Start with a 1977 conversation between Nicholas Kaldor, the Cambridge economist, and his Colombian counterpart, Diego Pizano.
Kaldor asserts: “There is never a Pareto-optimal allocation of resources. There can never be one because the world is in a state of disequilibrium; new technologies keep appearing and it is not sensible to assume a timeless steady-state” (Pizano 2009, 51). Pizano counters by saying the concept of opportunity costs still made sense, even when market conditions are dynamic and unstable. But Kaldor insists,
Well, I would accept that there are some legitimate uses of the concept of opportunity cost and it is natural that in my battle against [General Equilibrium Systems] I have concentrated on the illegitimate ones. Economics can only be seen as a medium for the “allocation of scarce means between alternative uses” in the consideration of short run problems where the framework of social organization and the distribution of available resources can be treated as given as heritage of the past, and current decisions on future developments have no impact whatsoever. (Ibid, 52)

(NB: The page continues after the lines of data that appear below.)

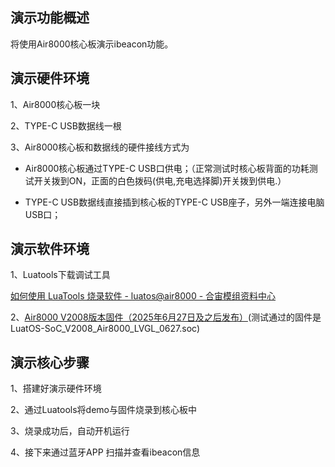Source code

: 
## 演示功能概述

将使用Air8000核心板演示ibeacon功能。

## 演示硬件环境

1、Air8000核心板一块

2、TYPE-C USB数据线一根

3、Air8000核心板和数据线的硬件接线方式为

- Air8000核心板通过TYPE-C USB口供电；（正常测试时核心板背面的功耗测试开关拨到ON，正面的白色拨码(供电,充电选择脚)开关拨到供电.）

- TYPE-C USB数据线直接插到核心板的TYPE-C USB座子，另外一端连接电脑USB口；

## 演示软件环境

1、Luatools下载调试工具

[如何使用 LuaTools 烧录软件 - luatos@air8000 - 合宙模组资料中心](https://docs.openluat.com/air8000/luatos/common/download/)

2、[Air8000 V2008版本固件（2025年6月27日及之后发布）](https://gitee.com/openLuat/LuatOS/tree/master/module/Air8000/core)(测试通过的固件是LuatOS-SoC_V2008_Air8000_LVGL_0627.soc)

## 演示核心步骤

1、搭建好演示硬件环境

2、通过Luatools将demo与固件烧录到核心板中

3、烧录成功后，自动开机运行

4、接下来通过蓝牙APP 扫描并查看ibeacon信息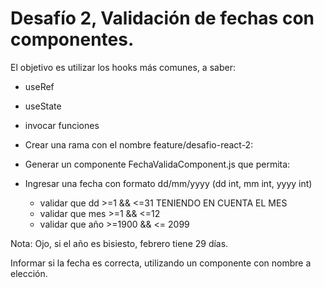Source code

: # Desafío 2, Validación de fechas con componentes.

El objetivo es utilizar los hooks más comunes, a saber: 
- useRef
- useState
- invocar funciones

- Crear una rama con el nombre feature/desafio-react-2:

- Generar un componente FechaValidaComponent.js que permita:

- Ingresar una fecha con formato dd/mm/yyyy (dd int, mm int, yyyy int)

  - validar que dd >=1 && <=31 TENIENDO EN CUENTA EL MES
  - validar que mes >=1 && <=12
  - validar que año >=1900 && <= 2099

Nota:  Ojo, si el año es bisiesto, febrero tiene 29  días.

Informar si la fecha es correcta, utilizando un componente con nombre a elección.
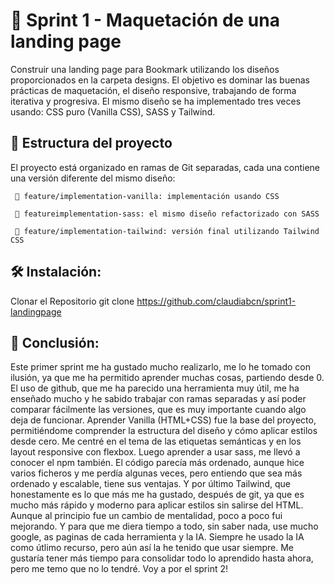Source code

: # 🚀 Sprint 1 - Maquetación de una landing page

Construir una landing page para Bookmark utilizando los diseños proporcionados en la carpeta designs. 
El objetivo es dominar las buenas prácticas de maquetación, el diseño responsive, trabajando de forma iterativa y progresiva. 
El mismo diseño se ha implementado tres veces usando: CSS puro (Vanilla CSS), SASS y Tailwind.

## 🚧  Estructura del proyecto

El proyecto está organizado en ramas de Git separadas, cada una contiene una versión diferente del mismo diseño:

     🧩 feature/implementation-vanilla: implementación usando CSS
  
     🧩 featureimplementation-sass: el mismo diseño refactorizado con SASS
  
     🧩 feature/implementation-tailwind: versión final utilizando Tailwind CSS

## 🛠 Instalación:
Clonar el Repositorio
git clone https://github.com/claudiabcn/sprint1-landingpage

## 🧠 Conclusión:
Este primer sprint me ha gustado mucho realizarlo, me lo he tomado con ilusión, ya que me ha permitido aprender muchas cosas, partiendo desde 0. El uso de github, que me ha parecido una herramienta muy útil, me ha enseñado mucho y he sabido trabajar con ramas separadas y así poder comparar fácilmente las versiones, que es muy importante cuando algo deja de funcionar. Aprender Vanilla (HTML+CSS) fue la base del proyecto, permitiéndome comprender la estructura del diseño y cómo aplicar estilos desde cero. Me centré en el tema de las etiquetas semánticas y en los layout responsive con flexbox. Luego aprender a usar sass, me llevó a conocer el npm también. El código parecía más ordenado, aunque hice varios ficheros y me perdía algunas veces, pero entiendo que sea más ordenado y escalable, tiene sus ventajas. Y por último Tailwind, que honestamente es lo que más me ha gustado, después de git, ya que es mucho más rápido y moderno para aplicar estilos sin salirse del HTML. Aunque al principio fue un cambio de mentalidad, poco a poco fui mejorando. Y para que me diera tiempo a todo, sin saber nada, use mucho google, as paginas de cada herramienta y la IA. Siempre he usado la IA como útlimo recurso, pero aún así la he tenido que usar siempre. Me gustaría tener más tiempo para consolidar todo lo aprendido hasta ahora, pero me temo que no lo tendré. Voy a por el sprint 2!

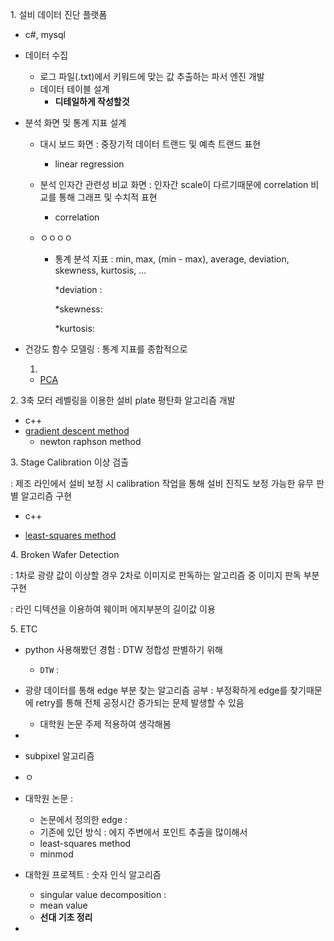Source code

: 1\. 설비 데이터 진단 플랫폼 

- c#, mysql

- 데이터 수집

  - 로그 파일(.txt)에서 키워드에 맞는 값 추출하는 파서 엔진 개발
  - 데이터 테이블 설계
    - **디테일하게 작성할것**

- 분석 화면 및 통계 지표 설계

  - 대시 보드 화면 : 중장기적 데이터 트랜드 및 예측 트랜드 표현

    - linear regression

  - 분석 인자간 관련성 비교 화면 : 인자간 scale이 다르기때문에 correlation 비교를 통해 그래프 및 수치적 표현

    - correlation 

  - ㅇㅇㅇㅇ

    - 통계 분석 지표 : min, max, (min - max), average, deviation, skewness, kurtosis,  ...

      *deviation : 

      *skewness:

      *kurtosis:

- 건강도 함수 모델링 : 통계 지표를 종합적으로 

  1. 

  - [PCA]()





2\. 3축 모터 레벨링을 이용한 설비 plate 평탄화 알고리즘 개발

- c++
- [gradient descent method]()
  - newton raphson method



3\. Stage Calibration 이상 검출 

: 제조 라인에서 설비 보정 시 calibration 작업을 통해 설비 진직도 보정 가능한 유무 판별 알고리즘 구현

- c++

- [least-squares method]()



4\. Broken Wafer Detection

: 1차로 광량 값이 이상할 경우 2차로 이미지로 판독하는 알고리즘 중 이미지 판독 부분 구현

: 라인 디텍션을 이용하여 웨이퍼 에지부분의 길이값 이용





5\. ETC

- python 사용해봤던 경험 : DTW 정합성 판별하기 위해
  - `DTW` : 

- 광량 데이터를 통해 edge 부분 찾는 알고리즘 공부 : 부정확하게 edge를 찾기때문에 retry를 통해 전체 공정시간 증가되는 문제 발생할 수 있음
  - 대학원 논문 주제 적용하여 생각해봄
- 
- subpixel 알고리즘
- ㅇ
- 대학원 논문 : 
  - 논문에서 정의한 edge : 
  - 기존에 있던 방식 : 에지 주변에서 포인트 추출을 많이해서 
  - least-squares method
  - minmod

- 대학원 프로젝트 : 숫자 인식 알고리즘 
  - singular value decomposition :
  - mean value
  - **선대 기초 정리**
- 

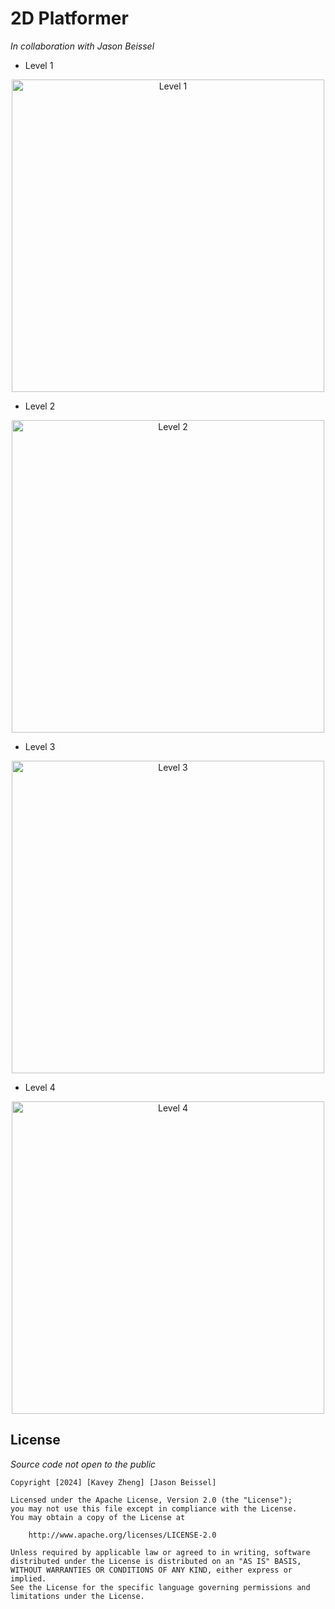 # 2D Platformer
*In collaboration with Jason Beissel*

- Level 1
<p align="center"> 
  <img width="500" alt="Level 1" src="https://github.com/KaveyZheng/Projects/assets/109322859/79d41fc9-0611-437b-8d6b-b1312775b7ac">
</p>

- Level 2
<p align="center"> 
  <img width="500" alt="Level 2" src="https://github.com/KaveyZheng/Projects/assets/109322859/6ff047e5-b6e6-4944-afdb-75a6aa8fa438">
</p>

- Level 3
<p align="center">
  <img width="500" alt="Level 3" src="https://github.com/KaveyZheng/Projects/assets/109322859/cabb5e2e-bed7-488e-abc2-2a4c5f2a858b">
</p>

- Level 4
<p align="center">
  <img width="500" alt="Level 4" src="https://github.com/KaveyZheng/Projects/assets/109322859/b1993afe-80b2-4496-bf5e-3892fee8ac3d">
</p>

## License
*Source code not open to the public*

    Copyright [2024] [Kavey Zheng] [Jason Beissel]

    Licensed under the Apache License, Version 2.0 (the "License");
    you may not use this file except in compliance with the License.
    You may obtain a copy of the License at

        http://www.apache.org/licenses/LICENSE-2.0

    Unless required by applicable law or agreed to in writing, software
    distributed under the License is distributed on an "AS IS" BASIS,
    WITHOUT WARRANTIES OR CONDITIONS OF ANY KIND, either express or implied.
    See the License for the specific language governing permissions and
    limitations under the License.
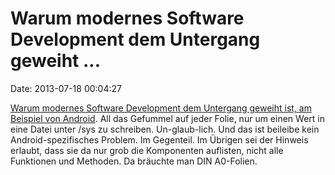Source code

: Warum modernes Software Development dem Untergang geweiht \...
==============================================================

Date: 2013-07-18 00:04:27

[Warum modernes Software Development dem Untergang geweiht ist, am
Beispiel von
Android](http://marakana.com/s/post/1057/MarakanaAndroidServicesBlackMagic.pdf).
All das Gefummel auf jeder Folie, nur um einen Wert in eine Datei unter
/sys zu schreiben. Un-glaub-lich. Und das ist beileibe kein
Android-spezifisches Problem. Im Gegenteil. Im Übrigen sei der Hinweis
erlaubt, dass sie da nur grob die Komponenten auflisten, nicht alle
Funktionen und Methoden. Da bräuchte man DIN A0-Folien.
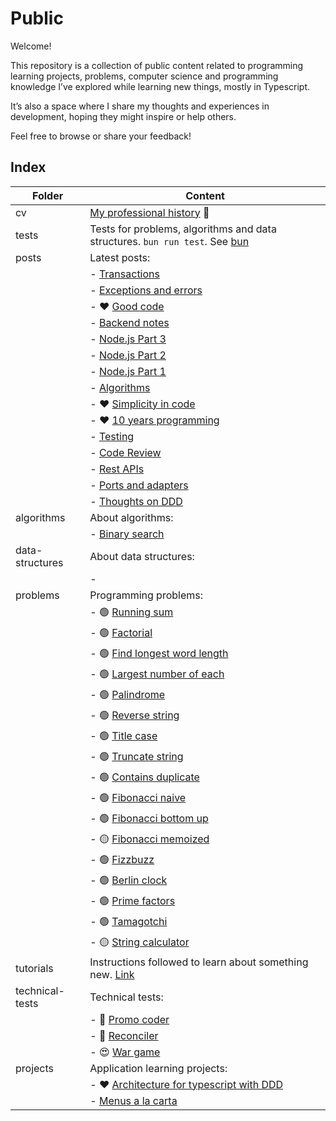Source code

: # Public

Welcome!

This repository is a collection of public content related to programming learning projects, problems, computer science and programming knowledge I’ve explored while learning new things, mostly in Typescript.

It’s also a space where I share my thoughts and experiences in development, hoping they might inspire or help others.

Feel free to browse or share your feedback!

## Index

| Folder          | Content                                                                                       |
| --------------- | --------------------------------------------------------------------------------------------- |
| cv              | [My professional history](cv/README.md) 💼                                                    |
| tests           | Tests for problems, algorithms and data structures. `bun run test`. See [bun](https://bun.sh) |
| posts           | Latest posts:                                                                                 |
|                 | - [Transactions](posts/2024-09-09-transactions.md)                                            |
|                 | - [Exceptions and errors](posts/2024-08-26-exceptions-and-errors.md)                          |
|                 | - ❤️ [Good code](posts/2023-09-14-good-code.md)                                               |
|                 | - [Backend notes](posts/2023-07-28-backend-notes.md)                                          |
|                 | - [Node.js Part 3](posts/2023-07-14-node-js-3.md)                                             |
|                 | - [Node.js Part 2](posts/2023-07-11-node-js-2.md)                                             |
|                 | - [Node.js Part 1](posts/2023-07-10-node-js-1.md)                                             |
|                 | - [Algorithms](posts/2023-01-03-algorithms.md)                                                |
|                 | - ❤️ [Simplicity in code](posts/2022-11-10-simplicity-in-code.md)                             |
|                 | - ❤️ [10 years programming](posts/2022-11-04-ten-years-programming.md)                        |
|                 | - [Testing](posts/2020-02-21-testing.md)                                                      |
|                 | - [Code Review](posts/2019-03-25-code-review.md)                                              |
|                 | - [Rest APIs](posts/2017-05-20-rest-apis.md)                                                  |
|                 | - [Ports and adapters](posts/2016-06-06-ports-and-adapters.md)                                |
|                 | - [Thoughts on DDD](posts/2016-05-25-thoughts-on-ddd.md)                                      |
| algorithms      | About algorithms:                                                                             |
|                 | - [Binary search](algorithms/binary_search.ts)                                                |
| data-structures | About data structures:                                                                        |
|                 | -                                                                                             |
| problems        | Programming problems:                                                                         |
|                 | - 🟢 [Running sum](problems/easy/running_sum.ts)                                              |
|                 | - 🟢 [Factorial](problems/easy/factorial.ts)                                                  |
|                 | - 🟢 [Find longest word length](problems/easy/find_longest_word_length.ts)                    |
|                 | - 🟢 [Largest number of each](problems/easy/largest_number_of_each.ts)                        |
|                 | - 🟢 [Palindrome](problems/easy/palindrome.ts)                                                |
|                 | - 🟢 [Reverse string](problems/easy/reverse_string.ts)                                        |
|                 | - 🟢 [Title case](problems/easy/title_case.ts)                                                |
|                 | - 🟢 [Truncate string](problems/easy/truncate_string.ts)                                      |
|                 | - 🟢 [Contains duplicate](problems/easy/contains_duplicate.ts)                                |
|                 | - 🟢 [Fibonacci naive](problems/easy/fibonacci_naive.ts)                                      |
|                 | - 🟢 [Fibonacci bottom up](problems/easy/fibonacci_bottom_up.ts)                              |
|                 | - 🟡 [Fibonacci memoized](problems/easy/fibonacci_memoized.ts)                                |
|                 | - 🟢 [Fizzbuzz](problems/easy/fizzbuzz.ts)                                                    |
|                 | - 🟢 [Berlin clock](problems/easy/berlin_clock.ts)                                            |
|                 | - 🟢 [Prime factors](problems/easy/prime_factors.ts)                                          |
|                 | - 🟢 [Tamagotchi](problems/easy/tamagotchi.ts)                                                |
|                 | - 🟡 [String calculator](problems/easy/string_calculator.ts)                                  |
| tutorials       | Instructions followed to learn about something new. [Link](tutorials/README.md)               |
| technical-tests | Technical tests:                                                                              |
|                 | - 😤 [Promo coder](technical-tests/promo-coder/README.md)                                     |
|                 | - 🙂 [Reconciler](technical-tests/reconciler/README.md)                                       |
|                 | - 😍 [War game](technical-tests/war-game/README.md)                                           |
| projects        | Application learning projects:                                                                |
|                 | - ❤️ [Architecture for typescript with DDD](projects/architecture-ts-ddd/README.md)           |
|                 | - [Menus a la carta](projects/menus-a-la-carta/README.md)                                     |

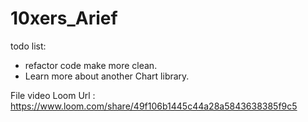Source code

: # 10xers_Arief

todo list: 
- refactor code make more clean.
- Learn more about another Chart library. 

File video Loom Url : https://www.loom.com/share/49f106b1445c44a28a5843638385f9c5
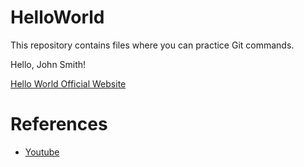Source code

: # HelloWorld
This repository contains files where you can practice Git commands.

Hello, John Smith!

<a href="https://progressivepull.github.io/HelloWorld/">Hello World Official Website</a>

# References
* [Youtube](www.youtube.com)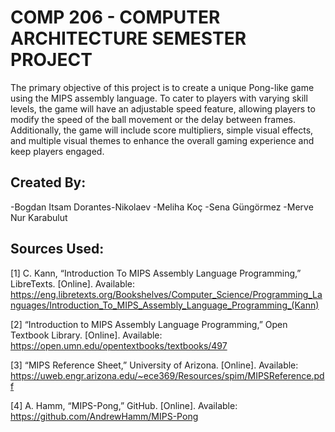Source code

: <h1>  COMP 206 - COMPUTER ARCHITECTURE SEMESTER PROJECT </h1>


The primary objective of this project is to create a unique Pong-like game using the MIPS assembly language. To cater to players with varying skill levels, the game will have an adjustable speed feature, allowing players to modify the speed of the ball movement or the delay between frames. Additionally, the game will include score multipliers, simple visual effects, and multiple visual themes to enhance the overall gaming experience and keep players engaged.

<h2>  Created By:  </h2>
-Bogdan Itsam Dorantes-Nikolaev
-Meliha Koç
-Sena Güngörmez
-Merve Nur Karabulut

<h2>  Sources Used:  </h2>

[1] C. Kann, “Introduction To MIPS Assembly Language Programming,” LibreTexts. [Online]. Available: https://eng.libretexts.org/Bookshelves/Computer_Science/Programming_Languages/Introduction_To_MIPS_Assembly_Language_Programming_(Kann)

[2] “Introduction to MIPS Assembly Language Programming,” Open Textbook Library. [Online]. Available: https://open.umn.edu/opentextbooks/textbooks/497

[3] “MIPS Reference Sheet,” University of Arizona. [Online]. Available: https://uweb.engr.arizona.edu/~ece369/Resources/spim/MIPSReference.pdf

[4] A. Hamm, “MIPS-Pong,” GitHub. [Online]. Available: https://github.com/AndrewHamm/MIPS-Pong 
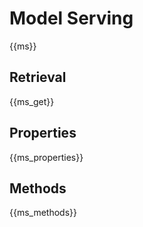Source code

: # Model Serving

{{ms}}

## Retrieval

{{ms_get}}

## Properties

{{ms_properties}}

## Methods

{{ms_methods}}
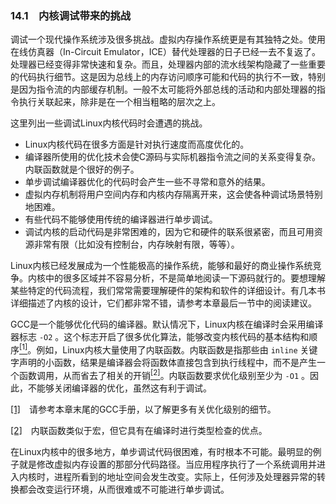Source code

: ### 14.1　内核调试带来的挑战

调试一个现代操作系统涉及很多挑战。虚拟内存操作系统更是有其独特之处。使用在线仿真器（In-Circuit Emulator，ICE）替代处理器的日子已经一去不复返了。处理器已经变得非常快速和复杂。而且，处理器内部的流水线架构隐藏了一些重要的代码执行细节。这是因为总线上的内存访问顺序可能和代码的执行不一致，特别是因为指令流的内部缓存机制。一般不太可能将外部总线的活动和内部处理器的指令执行关联起来，除非是在一个相当粗略的层次之上。

这里列出一些调试Linux内核代码时会遭遇的挑战。

+ Linux内核代码在很多方面是针对执行速度而高度优化的。
+ 编译器所使用的优化技术会使C源码与实际机器指令流之间的关系变得复杂。内联函数就是个很好的例子。
+ 单步调试编译器优化的代码时会产生一些不寻常和意外的结果。
+ 虚拟内存机制将用户空间内存和内核内存隔离开来，这会使各种调试场景特别地困难。
+ 有些代码不能够使用传统的编译器进行单步调试。
+ 调试内核的启动代码是非常困难的，因为它和硬件的联系很紧密，而且可用资源非常有限（比如没有控制台，内存映射有限，等等）。

Linux内核已经发展成为一个性能极高的操作系统，能够和最好的商业操作系统竞争。内核中的很多区域并不容易分析，不是简单地阅读一下源码就行的。要想理解某些特定的代码流程，我们常常需要理解硬件的架构和软件的详细设计。有几本书详细描述了内核的设计，它们都非常不错，请参考本章最后一节中的阅读建议。

GCC是一个能够优化代码的编译器。默认情况下，Linux内核在编译时会采用编译器标志 `-O2` 。这个标志开启了很多优化算法，能够改变内核代码的基本结构和顺序<a class="my_markdown" href="['#anchor141']"><sup class="my_markdown">[1]</sup></a>。例如，Linux内核大量使用了内联函数。内联函数是指那些由 `inline` 关键字声明的小函数，结果是编译器会将函数体直接包含到执行线程中，而不是产生一个函数调用，从而省去了相关的开销<a href="#anchor142" id="ac142"><sup>[2]</sup></a>。内联函数要求优化级别至少为 `-O1` 。因此，不能够关闭编译器的优化，虽然这有利于调试。

<a class="my_markdown" href="['#ac141']">[1]</a>　请参考本章末尾的GCC手册，以了解更多有关优化级别的细节。

<a class="my_markdown" href="['#ac142']">[2]</a>　内联函数类似于宏，但它具有在编译时进行类型检查的优点。

在Linux内核中的很多地方，单步调试代码很困难，有时根本不可能。最明显的例子就是修改虚拟内存设置的那部分代码路径。当应用程序执行了一个系统调用并进入内核时，进程所看到的地址空间会发生改变。实际上，任何涉及处理器异常的转换都会改变运行环境，从而很难或不可能进行单步调试。

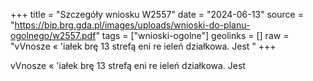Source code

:+++
title = "Szczegóły wniosku W2557"
date = "2024-06-13"
source = "https://bip.brg.gda.pl/images/uploads/wnioski-do-planu-ogolnego/w2557.pdf"
tags = ["wnioski-ogolne"]
geolinks = []
raw = "vVnosze « 'iałek brę 13 strefą eni  re ieleń działkowa. Jest "
+++

vVnosze « 'iałek brę 13 strefą eni  re ieleń działkowa. Jest




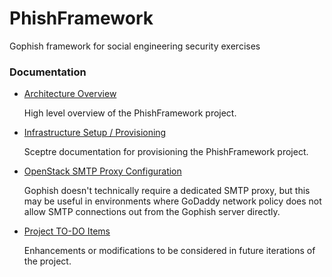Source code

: # PhishFramework
Gophish framework for social engineering security exercises

### Documentation

* [Architecture Overview](docs/ARCHITECTURE.md)

  High level overview of the PhishFramework project.

* [Infrastructure Setup / Provisioning](docs/SCEPTRE.md)

  Sceptre documentation for provisioning the PhishFramework project.

* [OpenStack SMTP Proxy Configuration](docs/SMTP_PROXY.md)

  Gophish doesn't technically require a dedicated SMTP proxy, but this may be
  useful in environments where GoDaddy network policy does not allow SMTP
  connections out from the Gophish server directly.

* [Project TO-DO Items](docs/TODO.md)

  Enhancements or modifications to be considered in future iterations of the
  project.
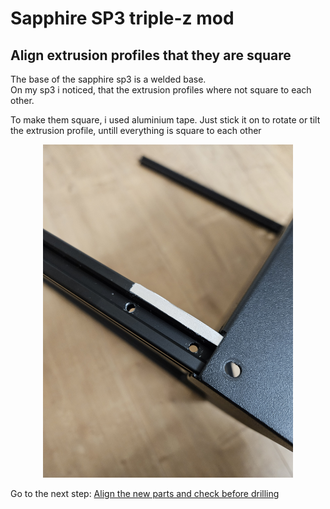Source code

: # Sapphire SP3 triple-z mod

## Align extrusion profiles that they are square
The base of the sapphire sp3 is a welded base. <br>
On my sp3 i noticed, that the extrusion profiles where not square to each other.

To make them square, i used aluminium tape. Just stick it on to rotate or tilt the extrusion profile, untill everything is square to each other
<p align="center">
  <img width="400" src="../pictures/20231231_110421.jpg">
</p>


Go to the next step: <a href="../alignparts/readme.md">Align the new parts and check before drilling</a>
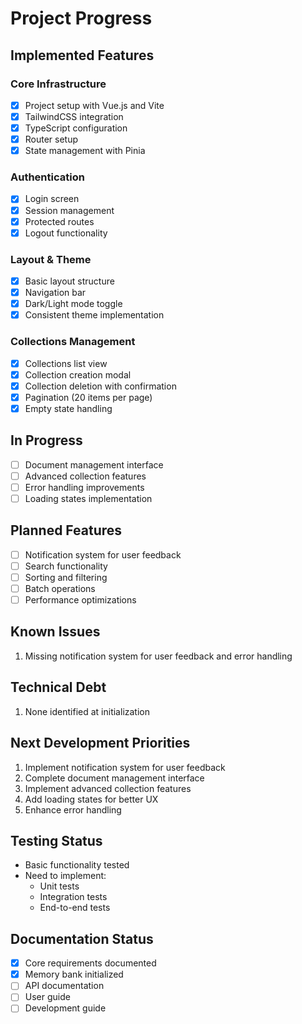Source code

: # Project Progress

## Implemented Features

### Core Infrastructure
- [x] Project setup with Vue.js and Vite
- [x] TailwindCSS integration
- [x] TypeScript configuration
- [x] Router setup
- [x] State management with Pinia

### Authentication
- [x] Login screen
- [x] Session management
- [x] Protected routes
- [x] Logout functionality

### Layout & Theme
- [x] Basic layout structure
- [x] Navigation bar
- [x] Dark/Light mode toggle
- [x] Consistent theme implementation

### Collections Management
- [x] Collections list view
- [x] Collection creation modal
- [x] Collection deletion with confirmation
- [x] Pagination (20 items per page)
- [x] Empty state handling

## In Progress
- [ ] Document management interface
- [ ] Advanced collection features
- [ ] Error handling improvements
- [ ] Loading states implementation

## Planned Features
- [ ] Notification system for user feedback
- [ ] Search functionality
- [ ] Sorting and filtering
- [ ] Batch operations
- [ ] Performance optimizations

## Known Issues
1. Missing notification system for user feedback and error handling

## Technical Debt
1. None identified at initialization

## Next Development Priorities
1. Implement notification system for user feedback
2. Complete document management interface
3. Implement advanced collection features
4. Add loading states for better UX
5. Enhance error handling

## Testing Status
- Basic functionality tested
- Need to implement:
  - Unit tests
  - Integration tests
  - End-to-end tests

## Documentation Status
- [x] Core requirements documented
- [x] Memory bank initialized
- [ ] API documentation
- [ ] User guide
- [ ] Development guide
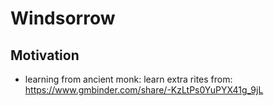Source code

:# Windsorrow

## Motivation
- learning from ancient monk: learn extra rites from: https://www.gmbinder.com/share/-KzLtPs0YuPYX41g_9jL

Consider the scorpion’s sting in the last clause. Even if one admitted uncertainty into the present as a function of the past, a dollar spent now on this option in light of that current alternative could still have no impact on the allocation of resources for a future that is ahead of us.
Why? Because markets generate resources and options, not just allocate pre-existing resources over pre-existing alternatives. “Economic theory went astray,” Kaldor added, “when theoreticians focused their attention on the allocative functions of markets to the exclusive of their creative functions, which are far more important since they serve as a instrument for transmitting economic changes” (Ibid, 52).
Source
Pizano, D. 2009. Conversations with Great Economists. New York: Jorge Pinto.